Sulfur-Ligated Iron(IV)-Imido and Iron(IV)-Oxo Complexes, Which One Is More Reactive?

Abstract

Mononuclear iron(IV)-oxo, iron(IV)-imido and iron(IV)-nitrido complexes are common catalytic cycle intermediates in enzymes, where the metal is typically linked to the protein through cysteinate or histidine sidechains. Enzymatic high-valent iron(IV)-imido and -nitrido intermediates have never been trapped and characterized hence there is uncertainty regarding their structure and function. Using biomimetic models, we have synthesized a novel N4S ligated iron(IV)-imido species as a faithful mimic of the corresponding intermediate in nitrogenase.
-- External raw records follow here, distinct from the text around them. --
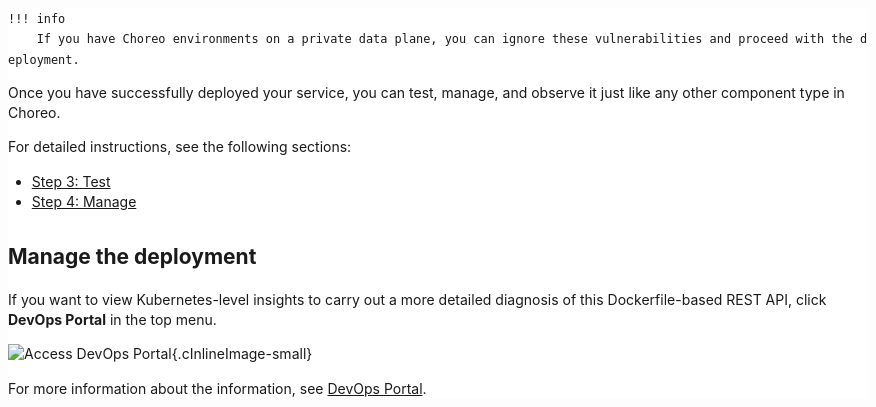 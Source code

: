     !!! info
        If you have Choreo environments on a private data plane, you can ignore these vulnerabilities and proceed with the deployment.

Once you have successfully deployed your service, you can test, manage, and observe it just like any other component type in Choreo.

For detailed instructions, see the following sections:

* [Step 3: Test](../../test/invoke-apis-via-console.md)
* [Step 4: Manage](../../manage/api-management.md)

## Manage the deployment

If you want to view Kubernetes-level insights to carry out a more detailed diagnosis of this Dockerfile-based REST API, click **DevOps Portal** in the top menu.

![Access DevOps Portal](../../assets/img/byoc/access-devops-portal.png){.cInlineImage-small}

For more information about the information, see [DevOps Portal](../../devops/devops-portal.md).
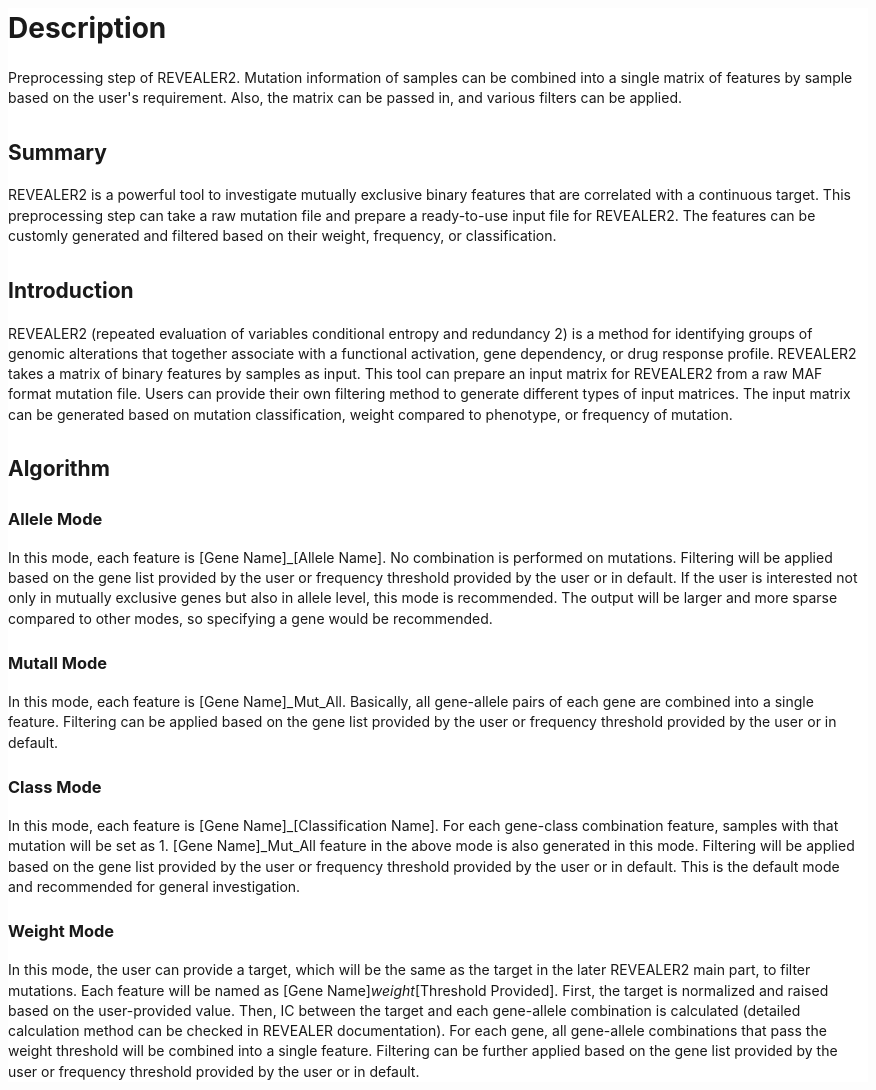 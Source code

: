 # Description
Preprocessing step of REVEALER2. Mutation information of samples can be combined into a single matrix of features by sample based on the user's requirement. Also, the matrix can be passed in, and various filters can be applied.

## Summary
REVEALER2 is a powerful tool to investigate mutually exclusive binary features that are correlated with a continuous target. This preprocessing step can take a raw mutation file and prepare a ready-to-use input file for REVEALER2. The features can be customly generated and filtered based on their weight, frequency, or classification.

## Introduction
REVEALER2 (repeated evaluation of variables conditional entropy and redundancy 2) is a method for identifying groups of genomic alterations that together associate with a functional activation, gene dependency, or drug response profile. REVEALER2 takes a matrix of binary features by samples as input. This tool can prepare an input matrix for REVEALER2 from a raw MAF format mutation file. Users can provide their own filtering method to generate different types of input matrices. The input matrix can be generated based on mutation classification, weight compared to phenotype, or frequency of mutation.

## Algorithm
### Allele Mode
In this mode, each feature is [Gene Name]_[Allele Name]. No combination is performed on mutations. Filtering will be applied based on the gene list provided by the user or frequency threshold provided by the user or in default. If the user is interested not only in mutually exclusive genes but also in allele level, this mode is recommended. The output will be larger and more sparse compared to other modes, so specifying a gene would be recommended.

### Mutall Mode
In this mode, each feature is [Gene Name]_Mut_All. Basically, all gene-allele pairs of each gene are combined into a single feature. Filtering can be applied based on the gene list provided by the user or frequency threshold provided by the user or in default.

### Class Mode
In this mode, each feature is [Gene Name]_[Classification Name]. For each gene-class combination feature, samples with that mutation will be set as 1. [Gene Name]_Mut_All feature in the above mode is also generated in this mode. Filtering will be applied based on the gene list provided by the user or frequency threshold provided by the user or in default. This is the default mode and recommended for general investigation.

### Weight Mode
In this mode, the user can provide a target, which will be the same as the target in the later REVEALER2 main part, to filter mutations. Each feature will be named as [Gene Name]_weight_[Threshold Provided]. First, the target is normalized and raised based on the user-provided value. Then, IC between the target and each gene-allele combination is calculated (detailed calculation method can be checked in REVEALER documentation). For each gene, all gene-allele combinations that pass the weight threshold will be combined into a single feature. Filtering can be further applied based on the gene list provided by the user or frequency threshold provided by the user or in default.
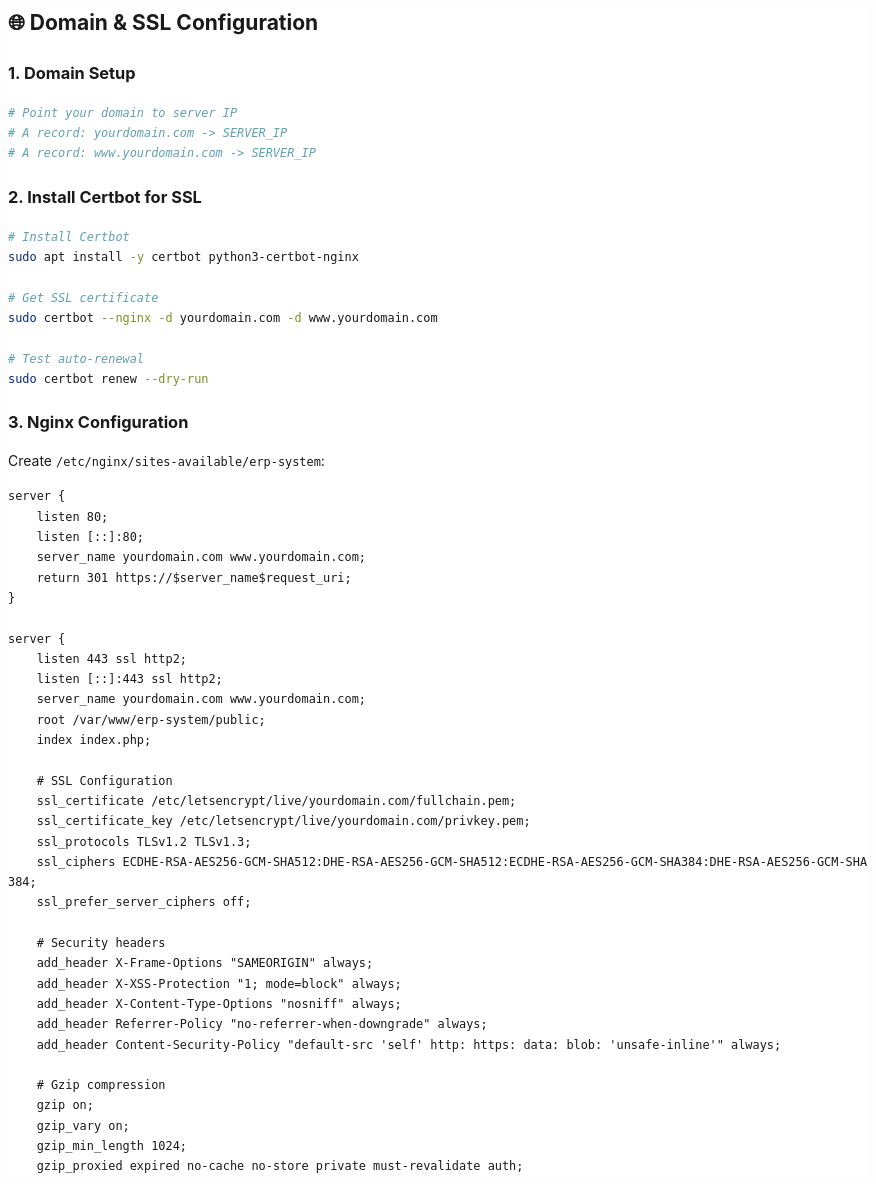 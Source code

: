 
## 🌐 Domain & SSL Configuration

### 1. Domain Setup

```bash
# Point your domain to server IP
# A record: yourdomain.com -> SERVER_IP
# A record: www.yourdomain.com -> SERVER_IP
```

### 2. Install Certbot for SSL

```bash
# Install Certbot
sudo apt install -y certbot python3-certbot-nginx

# Get SSL certificate
sudo certbot --nginx -d yourdomain.com -d www.yourdomain.com

# Test auto-renewal
sudo certbot renew --dry-run
```

### 3. Nginx Configuration

Create `/etc/nginx/sites-available/erp-system`:

```nginx
server {
    listen 80;
    listen [::]:80;
    server_name yourdomain.com www.yourdomain.com;
    return 301 https://$server_name$request_uri;
}

server {
    listen 443 ssl http2;
    listen [::]:443 ssl http2;
    server_name yourdomain.com www.yourdomain.com;
    root /var/www/erp-system/public;
    index index.php;

    # SSL Configuration
    ssl_certificate /etc/letsencrypt/live/yourdomain.com/fullchain.pem;
    ssl_certificate_key /etc/letsencrypt/live/yourdomain.com/privkey.pem;
    ssl_protocols TLSv1.2 TLSv1.3;
    ssl_ciphers ECDHE-RSA-AES256-GCM-SHA512:DHE-RSA-AES256-GCM-SHA512:ECDHE-RSA-AES256-GCM-SHA384:DHE-RSA-AES256-GCM-SHA384;
    ssl_prefer_server_ciphers off;

    # Security headers
    add_header X-Frame-Options "SAMEORIGIN" always;
    add_header X-XSS-Protection "1; mode=block" always;
    add_header X-Content-Type-Options "nosniff" always;
    add_header Referrer-Policy "no-referrer-when-downgrade" always;
    add_header Content-Security-Policy "default-src 'self' http: https: data: blob: 'unsafe-inline'" always;

    # Gzip compression
    gzip on;
    gzip_vary on;
    gzip_min_length 1024;
    gzip_proxied expired no-cache no-store private must-revalidate auth;
```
The complex was characterized with a range of techniques, including UV-Vis absorption spectroscopy, electrospray ionization mass spectrometry, resonance Raman spectroscopy and XANES and EXAFS methodologies. A comprehensive investigation combining reactivity studies and computational analysis compares the oxidative reactivity and chemical properties with the iron(IV)-imido complex with its oxo-analogue. Although the iron(IV)-oxo species is, in general, more reactive than the iron(IV)-tosylimido counterpart, the reverse trend is observed for the oxidation of specific para-substituted thioanisole substrates. Furthermore, an equatorial sulfur group in the ligand framework is seen to enhance the reactivity of thioanisole sulfoxidation. These studies show that high-valent metal-imido groups can be as powerful oxidants as iron(IV)-oxo entities in atom/group transfer reactions.